### Your goal
Restate the entries below in full, exactly as they read, but without pictures.
Start of Data records
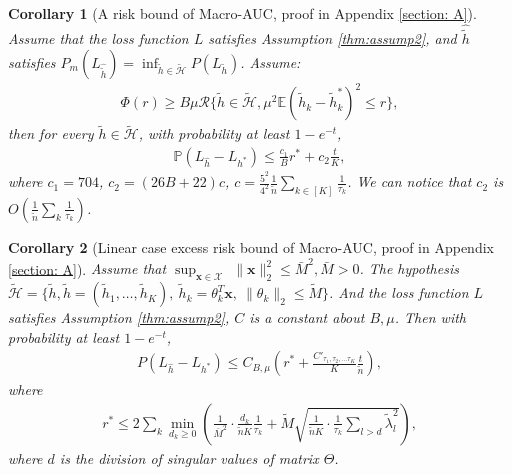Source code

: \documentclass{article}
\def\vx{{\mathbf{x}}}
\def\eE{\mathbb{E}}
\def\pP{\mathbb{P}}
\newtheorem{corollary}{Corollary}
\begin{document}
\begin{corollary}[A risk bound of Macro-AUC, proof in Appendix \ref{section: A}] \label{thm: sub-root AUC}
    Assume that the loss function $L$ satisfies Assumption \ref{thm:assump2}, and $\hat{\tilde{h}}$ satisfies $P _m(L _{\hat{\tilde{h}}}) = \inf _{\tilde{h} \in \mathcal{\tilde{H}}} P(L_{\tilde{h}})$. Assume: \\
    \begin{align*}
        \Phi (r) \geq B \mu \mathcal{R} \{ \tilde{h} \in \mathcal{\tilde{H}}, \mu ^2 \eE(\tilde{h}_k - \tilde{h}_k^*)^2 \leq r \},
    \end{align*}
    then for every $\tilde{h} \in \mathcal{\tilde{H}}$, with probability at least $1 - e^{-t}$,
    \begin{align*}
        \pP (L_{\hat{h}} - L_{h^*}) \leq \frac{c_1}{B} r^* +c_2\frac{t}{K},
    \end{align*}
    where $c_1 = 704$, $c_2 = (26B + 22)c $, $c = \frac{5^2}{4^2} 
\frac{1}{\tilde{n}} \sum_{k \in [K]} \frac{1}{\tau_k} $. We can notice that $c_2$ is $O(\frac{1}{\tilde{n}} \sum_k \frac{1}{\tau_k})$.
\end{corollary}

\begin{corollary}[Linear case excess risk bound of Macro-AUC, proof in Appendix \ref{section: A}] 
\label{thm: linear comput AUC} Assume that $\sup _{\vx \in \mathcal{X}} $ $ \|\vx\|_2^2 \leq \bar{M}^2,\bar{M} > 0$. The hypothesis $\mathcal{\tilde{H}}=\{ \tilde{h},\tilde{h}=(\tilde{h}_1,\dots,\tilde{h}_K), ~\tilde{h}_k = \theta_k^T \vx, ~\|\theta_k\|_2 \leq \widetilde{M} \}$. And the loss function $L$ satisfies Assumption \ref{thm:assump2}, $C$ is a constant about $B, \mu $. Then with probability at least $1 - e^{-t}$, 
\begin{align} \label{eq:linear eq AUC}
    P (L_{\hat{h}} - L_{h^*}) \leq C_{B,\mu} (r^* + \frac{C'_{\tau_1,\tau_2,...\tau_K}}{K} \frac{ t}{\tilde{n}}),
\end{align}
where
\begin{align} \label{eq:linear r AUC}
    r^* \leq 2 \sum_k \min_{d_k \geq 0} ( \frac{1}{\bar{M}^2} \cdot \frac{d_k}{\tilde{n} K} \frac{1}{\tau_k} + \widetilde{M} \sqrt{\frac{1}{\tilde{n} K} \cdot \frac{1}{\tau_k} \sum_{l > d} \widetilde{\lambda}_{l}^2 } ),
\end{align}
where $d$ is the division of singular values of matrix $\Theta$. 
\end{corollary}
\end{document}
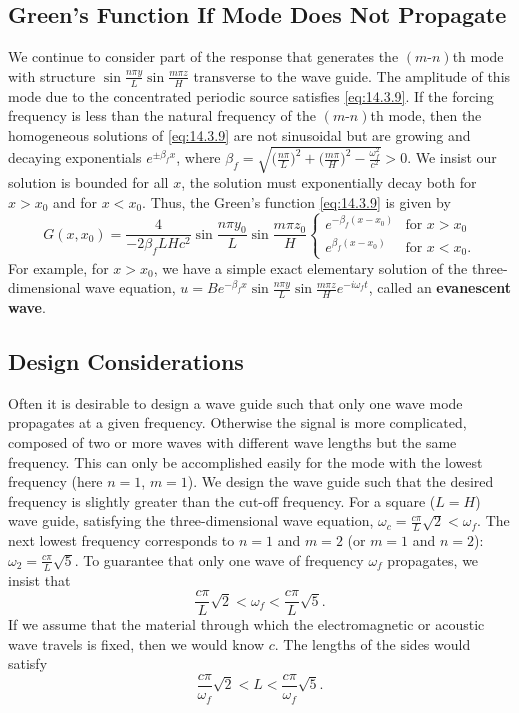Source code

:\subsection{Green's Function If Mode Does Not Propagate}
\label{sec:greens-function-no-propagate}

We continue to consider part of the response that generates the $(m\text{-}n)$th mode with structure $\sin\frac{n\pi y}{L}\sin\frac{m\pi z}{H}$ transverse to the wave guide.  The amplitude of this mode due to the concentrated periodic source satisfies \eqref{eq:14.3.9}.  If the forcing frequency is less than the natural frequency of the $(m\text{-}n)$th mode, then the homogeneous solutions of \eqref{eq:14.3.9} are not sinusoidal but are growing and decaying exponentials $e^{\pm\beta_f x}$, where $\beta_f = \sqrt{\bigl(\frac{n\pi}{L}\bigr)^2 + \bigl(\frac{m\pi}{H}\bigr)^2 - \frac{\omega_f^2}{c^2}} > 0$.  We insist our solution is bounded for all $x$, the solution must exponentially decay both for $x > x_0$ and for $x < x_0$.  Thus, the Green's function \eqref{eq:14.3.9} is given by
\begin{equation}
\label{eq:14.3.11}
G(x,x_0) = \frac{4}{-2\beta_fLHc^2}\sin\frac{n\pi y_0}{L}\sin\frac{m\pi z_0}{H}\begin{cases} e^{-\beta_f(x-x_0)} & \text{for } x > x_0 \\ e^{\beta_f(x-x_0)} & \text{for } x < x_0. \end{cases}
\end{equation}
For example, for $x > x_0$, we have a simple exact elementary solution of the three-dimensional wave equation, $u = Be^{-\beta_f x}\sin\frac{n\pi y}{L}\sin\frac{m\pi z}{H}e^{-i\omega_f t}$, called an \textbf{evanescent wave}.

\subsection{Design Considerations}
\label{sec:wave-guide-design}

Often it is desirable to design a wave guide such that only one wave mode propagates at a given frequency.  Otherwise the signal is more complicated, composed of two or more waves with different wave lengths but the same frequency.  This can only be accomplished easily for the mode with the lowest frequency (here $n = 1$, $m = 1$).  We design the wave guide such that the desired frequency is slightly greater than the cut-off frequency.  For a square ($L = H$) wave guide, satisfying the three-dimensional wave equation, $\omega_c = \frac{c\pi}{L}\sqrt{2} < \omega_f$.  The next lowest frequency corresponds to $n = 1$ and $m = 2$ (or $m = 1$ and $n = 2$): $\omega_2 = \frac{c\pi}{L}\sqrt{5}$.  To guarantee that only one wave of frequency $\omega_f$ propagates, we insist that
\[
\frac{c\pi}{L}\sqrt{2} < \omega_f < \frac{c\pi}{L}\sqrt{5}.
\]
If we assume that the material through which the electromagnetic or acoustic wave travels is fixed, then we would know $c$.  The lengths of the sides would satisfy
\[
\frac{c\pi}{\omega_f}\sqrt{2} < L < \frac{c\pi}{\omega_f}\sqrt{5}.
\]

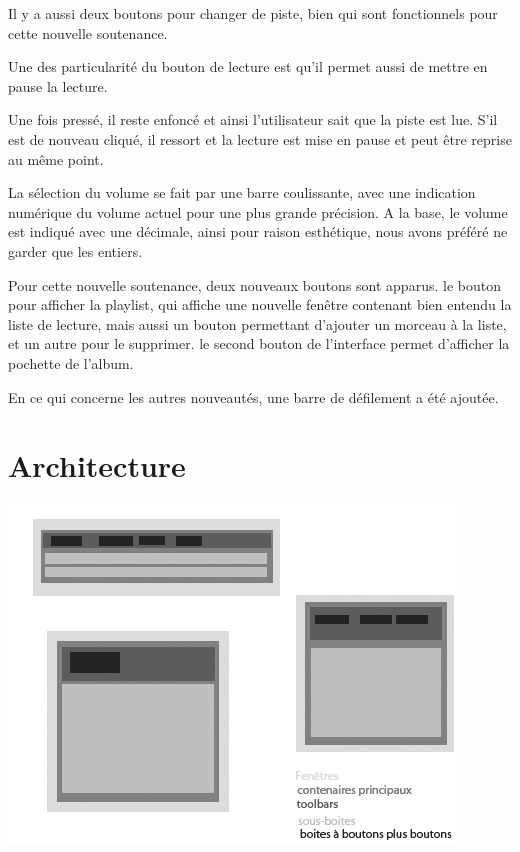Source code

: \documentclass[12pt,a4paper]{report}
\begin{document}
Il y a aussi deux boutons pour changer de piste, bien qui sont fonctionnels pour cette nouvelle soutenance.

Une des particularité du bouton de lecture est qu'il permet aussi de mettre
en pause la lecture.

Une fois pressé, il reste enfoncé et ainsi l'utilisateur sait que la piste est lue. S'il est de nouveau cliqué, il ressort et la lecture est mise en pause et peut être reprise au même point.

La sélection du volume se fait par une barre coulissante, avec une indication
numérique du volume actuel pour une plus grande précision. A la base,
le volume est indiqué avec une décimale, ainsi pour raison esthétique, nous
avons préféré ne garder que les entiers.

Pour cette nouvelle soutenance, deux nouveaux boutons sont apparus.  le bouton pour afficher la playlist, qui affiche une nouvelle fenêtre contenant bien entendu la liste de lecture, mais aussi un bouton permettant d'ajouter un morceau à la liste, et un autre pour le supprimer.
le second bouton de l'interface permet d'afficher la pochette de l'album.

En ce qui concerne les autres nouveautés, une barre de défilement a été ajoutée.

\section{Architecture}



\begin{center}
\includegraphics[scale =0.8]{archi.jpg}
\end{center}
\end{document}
End of Data records
### Answer section
Source code

: \documentclass{article}
\def\vx{{\mathbf{x}}}
\def\eE{\mathbb{E}}
\def\pP{\mathbb{P}}
\newtheorem{corollary}{Corollary}
\begin{document}
\begin{corollary}[A risk bound of Macro-AUC, proof in Appendix \ref{section: A}] \label{thm: sub-root AUC}
    Assume that the loss function $L$ satisfies Assumption \ref{thm:assump2}, and $\hat{\tilde{h}}$ satisfies $P _m(L _{\hat{\tilde{h}}}) = \inf _{\tilde{h} \in \mathcal{\tilde{H}}} P(L_{\tilde{h}})$. Assume: \\
    \begin{align*}
        \Phi (r) \geq B \mu \mathcal{R} \{ \tilde{h} \in \mathcal{\tilde{H}}, \mu ^2 \eE(\tilde{h}_k - \tilde{h}_k^*)^2 \leq r \},
    \end{align*}
    then for every $\tilde{h} \in \mathcal{\tilde{H}}$, with probability at least $1 - e^{-t}$,
    \begin{align*}
        \pP (L_{\hat{h}} - L_{h^*}) \leq \frac{c_1}{B} r^* +c_2\frac{t}{K},
    \end{align*}
    where $c_1 = 704$, $c_2 = (26B + 22)c $, $c = \frac{5^2}{4^2} 
\frac{1}{\tilde{n}} \sum_{k \in [K]} \frac{1}{\tau_k} $. We can notice that $c_2$ is $O(\frac{1}{\tilde{n}} \sum_k \frac{1}{\tau_k})$.
\end{corollary}

\begin{corollary}[Linear case excess risk bound of Macro-AUC, proof in Appendix \ref{section: A}] 
\label{thm: linear comput AUC} Assume that $\sup _{\vx \in \mathcal{X}} $ $ \|\vx\|_2^2 \leq \bar{M}^2,\bar{M} > 0$. The hypothesis $\mathcal{\tilde{H}}=\{ \tilde{h},\tilde{h}=(\tilde{h}_1,\dots,\tilde{h}_K), ~\tilde{h}_k = \theta_k^T \vx, ~\|\theta_k\|_2 \leq \widetilde{M} \}$. And the loss function $L$ satisfies Assumption \ref{thm:assump2}, $C$ is a constant about $B, \mu $. Then with probability at least $1 - e^{-t}$, 
\begin{align} \label{eq:linear eq AUC}
    P (L_{\hat{h}} - L_{h^*}) \leq C_{B,\mu} (r^* + \frac{C'_{\tau_1,\tau_2,...\tau_K}}{K} \frac{ t}{\tilde{n}}),
\end{align}
where
\begin{align} \label{eq:linear r AUC}
    r^* \leq 2 \sum_k \min_{d_k \geq 0} ( \frac{1}{\bar{M}^2} \cdot \frac{d_k}{\tilde{n} K} \frac{1}{\tau_k} + \widetilde{M} \sqrt{\frac{1}{\tilde{n} K} \cdot \frac{1}{\tau_k} \sum_{l > d} \widetilde{\lambda}_{l}^2 } ),
\end{align}
where $d$ is the division of singular values of matrix $\Theta$. 
\end{corollary}
\end{document}
Source code

:\subsection{Green's Function If Mode Does Not Propagate}
\label{sec:greens-function-no-propagate}

We continue to consider part of the response that generates the $(m\text{-}n)$th mode with structure $\sin\frac{n\pi y}{L}\sin\frac{m\pi z}{H}$ transverse to the wave guide.  The amplitude of this mode due to the concentrated periodic source satisfies \eqref{eq:14.3.9}.  If the forcing frequency is less than the natural frequency of the $(m\text{-}n)$th mode, then the homogeneous solutions of \eqref{eq:14.3.9} are not sinusoidal but are growing and decaying exponentials $e^{\pm\beta_f x}$, where $\beta_f = \sqrt{\bigl(\frac{n\pi}{L}\bigr)^2 + \bigl(\frac{m\pi}{H}\bigr)^2 - \frac{\omega_f^2}{c^2}} > 0$.  We insist our solution is bounded for all $x$, the solution must exponentially decay both for $x > x_0$ and for $x < x_0$.  Thus, the Green's function \eqref{eq:14.3.9} is given by
\begin{equation}
\label{eq:14.3.11}
G(x,x_0) = \frac{4}{-2\beta_fLHc^2}\sin\frac{n\pi y_0}{L}\sin\frac{m\pi z_0}{H}\begin{cases} e^{-\beta_f(x-x_0)} & \text{for } x > x_0 \\ e^{\beta_f(x-x_0)} & \text{for } x < x_0. \end{cases}
\end{equation}
For example, for $x > x_0$, we have a simple exact elementary solution of the three-dimensional wave equation, $u = Be^{-\beta_f x}\sin\frac{n\pi y}{L}\sin\frac{m\pi z}{H}e^{-i\omega_f t}$, called an \textbf{evanescent wave}.

\subsection{Design Considerations}
\label{sec:wave-guide-design}

Often it is desirable to design a wave guide such that only one wave mode propagates at a given frequency.  Otherwise the signal is more complicated, composed of two or more waves with different wave lengths but the same frequency.  This can only be accomplished easily for the mode with the lowest frequency (here $n = 1$, $m = 1$).  We design the wave guide such that the desired frequency is slightly greater than the cut-off frequency.  For a square ($L = H$) wave guide, satisfying the three-dimensional wave equation, $\omega_c = \frac{c\pi}{L}\sqrt{2} < \omega_f$.  The next lowest frequency corresponds to $n = 1$ and $m = 2$ (or $m = 1$ and $n = 2$): $\omega_2 = \frac{c\pi}{L}\sqrt{5}$.  To guarantee that only one wave of frequency $\omega_f$ propagates, we insist that
\[
\frac{c\pi}{L}\sqrt{2} < \omega_f < \frac{c\pi}{L}\sqrt{5}.
\]
If we assume that the material through which the electromagnetic or acoustic wave travels is fixed, then we would know $c$.  The lengths of the sides would satisfy
\[
\frac{c\pi}{\omega_f}\sqrt{2} < L < \frac{c\pi}{\omega_f}\sqrt{5}.
\]

Source code

: \documentclass[12pt,a4paper]{report}
\begin{document}
Il y a aussi deux boutons pour changer de piste, bien qui sont fonctionnels pour cette nouvelle soutenance.

Une des particularité du bouton de lecture est qu'il permet aussi de mettre
en pause la lecture.

Une fois pressé, il reste enfoncé et ainsi l'utilisateur sait que la piste est lue. S'il est de nouveau cliqué, il ressort et la lecture est mise en pause et peut être reprise au même point.

La sélection du volume se fait par une barre coulissante, avec une indication
numérique du volume actuel pour une plus grande précision. A la base,
le volume est indiqué avec une décimale, ainsi pour raison esthétique, nous
avons préféré ne garder que les entiers.

Pour cette nouvelle soutenance, deux nouveaux boutons sont apparus.  le bouton pour afficher la playlist, qui affiche une nouvelle fenêtre contenant bien entendu la liste de lecture, mais aussi un bouton permettant d'ajouter un morceau à la liste, et un autre pour le supprimer.
le second bouton de l'interface permet d'afficher la pochette de l'album.

En ce qui concerne les autres nouveautés, une barre de défilement a été ajoutée.

\section{Architecture}



\begin{center}
\includegraphics[scale =0.8]{archi.jpg}
\end{center}
\end{document}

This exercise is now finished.